Exact copies of all entries are needed. Pictures are to be left out.

===== MATERIAL PROVIDED

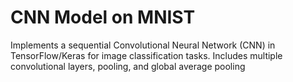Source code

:# CNN Model on MNIST
Implements a sequential Convolutional Neural Network (CNN) in TensorFlow/Keras for image classification tasks. Includes multiple convolutional layers, pooling, and global average pooling
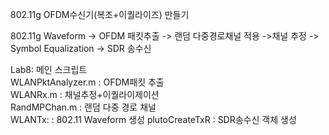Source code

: 802.11g OFDM수신기(복조+이퀄라이즈) 만들기 



802.11g Waveform -> OFDM 패킷추출 -> 랜덤 다중경로채널 적용 ->채널 추정 -> Symbol Equalization ->  SDR 송수신 


Lab8: 메인 스크립트 \
WLANPktAnalyzer.m    : OFDM패킷 추출 \
WLANRx.m            :  채널추정+이퀄라이제이션 \
RandMPChan.m        : 랜덤 다중 경로 채널 \
WLANTx:		:  802.11 Waveform 생성 
plutoCreateTxR  : SDR송수신 객체 생성
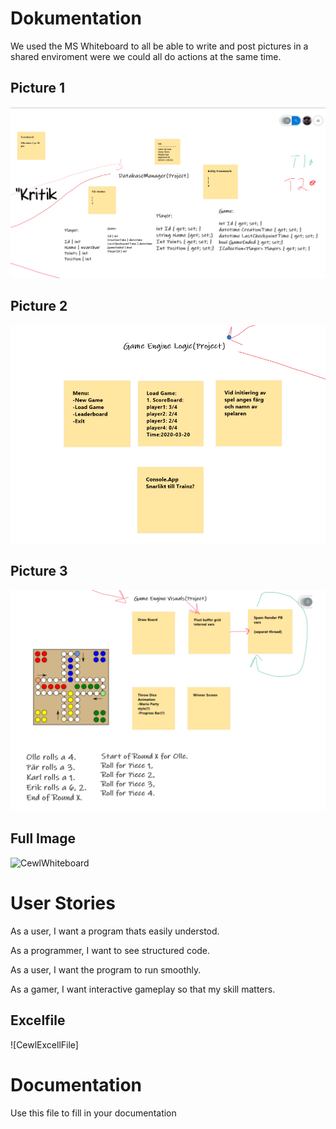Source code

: # Dokumentation

We used the MS Whiteboard to all be able to write and post pictures in a shared enviroment were we could all do actions at the same time.


## Picture 1
![CewlDokumentationImage_1](Dokumentation1.png)


## Picture 2
![CewlDokumentationImage_2](Dokumentation2.png)


## Picture 3
![CewlDokumentationImage_3](Dokumentation3.png)


## Full Image
![CewlWhiteboard](Whiteboard.svg)



# User Stories

As a user, I want a program thats easily understod.

As a programmer, I want to see structured code.

As a user, I want the program to run smoothly.

As a gamer, I want interactive gameplay so that my skill matters.

## Excelfile
![CewlExcellFile]
<?php
	// If you need to parse XLS files, include php-excel-reader
	require('php-excel-reader/excel_reader2.php');
	require('SpreadsheetReader.php');
	$Reader = new SpreadsheetReader('log.xls');
	foreach ($Reader as $Row)
	{
		print_r($Row);
	}
?>

# Documentation

Use this file to fill in your documentation
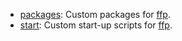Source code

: - [packages][]: Custom packages for [ffp][].
- [start][]: Custom start-up scripts for [ffp][].

[ffp]: http://www.inreto.de/dns323/fun-plug/0.5/
[packages]: http://github.com/twyatt/dns-323/tree/master/ffp/packages/
[start]: http://github.com/twyatt/dns-323/tree/master/ffp/start/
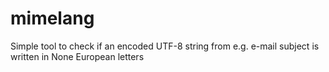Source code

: # mimelang

Simple tool to check if an encoded UTF-8 string from e.g. e-mail subject is written in None European letters

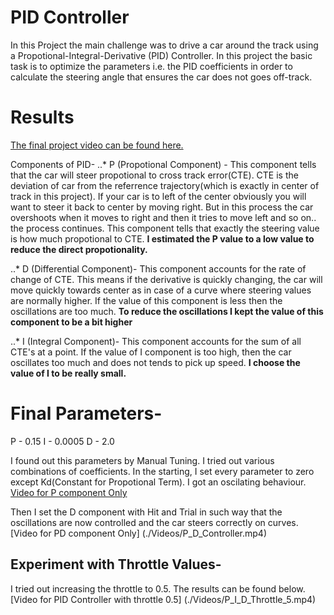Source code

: # PID Controller

In this Project the main challenge was to drive a car around the track using a Propotional-Integral-Derivative (PID) Controller. In this project the basic task is to optimize the parameters i.e. the PID coefficients in order to calculate the steering angle that ensures the car does not goes off-track.

# Results
[The final project video can be found here.](https://www.youtube.com/watch?v=J6QR-bMdd2g)

Components of PID-
..* P (Propotional Component) - This component tells that the car will steer propotional to cross track error(CTE). CTE is the deviation of car from the referrence trajectory(which is exactly in center of track in this project). If your car is to left of the center obviously you will want to steer it back to center by moving right. But in this process the car overshoots when it moves to right and then it tries to move left and so on.. the process continues. This component tells that exactly the steering value is how much propotional to CTE. **I estimated the P value to a low value to reduce the direct propotionality.**

..* D (Differential Component)- This component accounts for the rate of change of CTE. This means if the derivative is quickly changing, the car will move quickly towards center as in case of a curve where steering values are normally higher. If the value of this component is less then the oscillations are too much. **To reduce the oscillations I kept the value of this component to be a bit higher**

..* I (Integral Component)- This component accounts for the sum of all CTE's at a point. If the value of I component is too high, then the car oscillates too much and does not tends to pick up speed. **I choose the value of I to be really small.**

# Final Parameters-

P - 0.15
I - 0.0005
D - 2.0

I found out this parameters by Manual Tuning. I tried out various combinations of coefficients. In the starting, I set every parameter to zero except Kd(Constant for Propotional Term). I got an oscilating behaviour. 
[Video for P component Only](./Videos/P_Controller.mp4)

Then I set the D component with Hit and Trial in such way that the oscillations are now controlled and the car steers correctly on curves.
[Video for PD component Only] (./Videos/P_D_Controller.mp4)

## Experiment with Throttle Values-

I tried out increasing the throttle to 0.5. The results can be found below.
[Video for PID Controller with throttle 0.5] (./Videos/P_I_D_Throttle_5.mp4)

==========

__TASK ANSWER__:
Source code

:# CNN Model on MNIST
Implements a sequential Convolutional Neural Network (CNN) in TensorFlow/Keras for image classification tasks. Includes multiple convolutional layers, pooling, and global average pooling
Source code

: 802.11g OFDM수신기(복조+이퀄라이즈) 만들기 



802.11g Waveform -> OFDM 패킷추출 -> 랜덤 다중경로채널 적용 ->채널 추정 -> Symbol Equalization ->  SDR 송수신 


Lab8: 메인 스크립트 \
WLANPktAnalyzer.m    : OFDM패킷 추출 \
WLANRx.m            :  채널추정+이퀄라이제이션 \
RandMPChan.m        : 랜덤 다중 경로 채널 \
WLANTx:		:  802.11 Waveform 생성 
plutoCreateTxR  : SDR송수신 객체 생성
Source code

: # Dokumentation

We used the MS Whiteboard to all be able to write and post pictures in a shared enviroment were we could all do actions at the same time.


## Picture 1
![CewlDokumentationImage_1](Dokumentation1.png)


## Picture 2
![CewlDokumentationImage_2](Dokumentation2.png)


## Picture 3
![CewlDokumentationImage_3](Dokumentation3.png)


## Full Image
![CewlWhiteboard](Whiteboard.svg)



# User Stories

As a user, I want a program thats easily understod.

As a programmer, I want to see structured code.

As a user, I want the program to run smoothly.

As a gamer, I want interactive gameplay so that my skill matters.

## Excelfile
![CewlExcellFile]
<?php
	// If you need to parse XLS files, include php-excel-reader
	require('php-excel-reader/excel_reader2.php');
	require('SpreadsheetReader.php');
	$Reader = new SpreadsheetReader('log.xls');
	foreach ($Reader as $Row)
	{
		print_r($Row);
	}
?>

# Documentation

Use this file to fill in your documentation
Source code

: - [packages][]: Custom packages for [ffp][].
- [start][]: Custom start-up scripts for [ffp][].

[ffp]: http://www.inreto.de/dns323/fun-plug/0.5/
[packages]: http://github.com/twyatt/dns-323/tree/master/ffp/packages/
[start]: http://github.com/twyatt/dns-323/tree/master/ffp/start/
Source code

: # mimelang

Simple tool to check if an encoded UTF-8 string from e.g. e-mail subject is written in None European letters

Source code

: # PID Controller

In this Project the main challenge was to drive a car around the track using a Propotional-Integral-Derivative (PID) Controller. In this project the basic task is to optimize the parameters i.e. the PID coefficients in order to calculate the steering angle that ensures the car does not goes off-track.

# Results
[The final project video can be found here.](https://www.youtube.com/watch?v=J6QR-bMdd2g)

Components of PID-
..* P (Propotional Component) - This component tells that the car will steer propotional to cross track error(CTE). CTE is the deviation of car from the referrence trajectory(which is exactly in center of track in this project). If your car is to left of the center obviously you will want to steer it back to center by moving right. But in this process the car overshoots when it moves to right and then it tries to move left and so on.. the process continues. This component tells that exactly the steering value is how much propotional to CTE. **I estimated the P value to a low value to reduce the direct propotionality.**

..* D (Differential Component)- This component accounts for the rate of change of CTE. This means if the derivative is quickly changing, the car will move quickly towards center as in case of a curve where steering values are normally higher. If the value of this component is less then the oscillations are too much. **To reduce the oscillations I kept the value of this component to be a bit higher**

..* I (Integral Component)- This component accounts for the sum of all CTE's at a point. If the value of I component is too high, then the car oscillates too much and does not tends to pick up speed. **I choose the value of I to be really small.**

# Final Parameters-

P - 0.15
I - 0.0005
D - 2.0

I found out this parameters by Manual Tuning. I tried out various combinations of coefficients. In the starting, I set every parameter to zero except Kd(Constant for Propotional Term). I got an oscilating behaviour. 
[Video for P component Only](./Videos/P_Controller.mp4)

Then I set the D component with Hit and Trial in such way that the oscillations are now controlled and the car steers correctly on curves.
[Video for PD component Only] (./Videos/P_D_Controller.mp4)

## Experiment with Throttle Values-

I tried out increasing the throttle to 0.5. The results can be found below.
[Video for PID Controller with throttle 0.5] (./Videos/P_I_D_Throttle_5.mp4)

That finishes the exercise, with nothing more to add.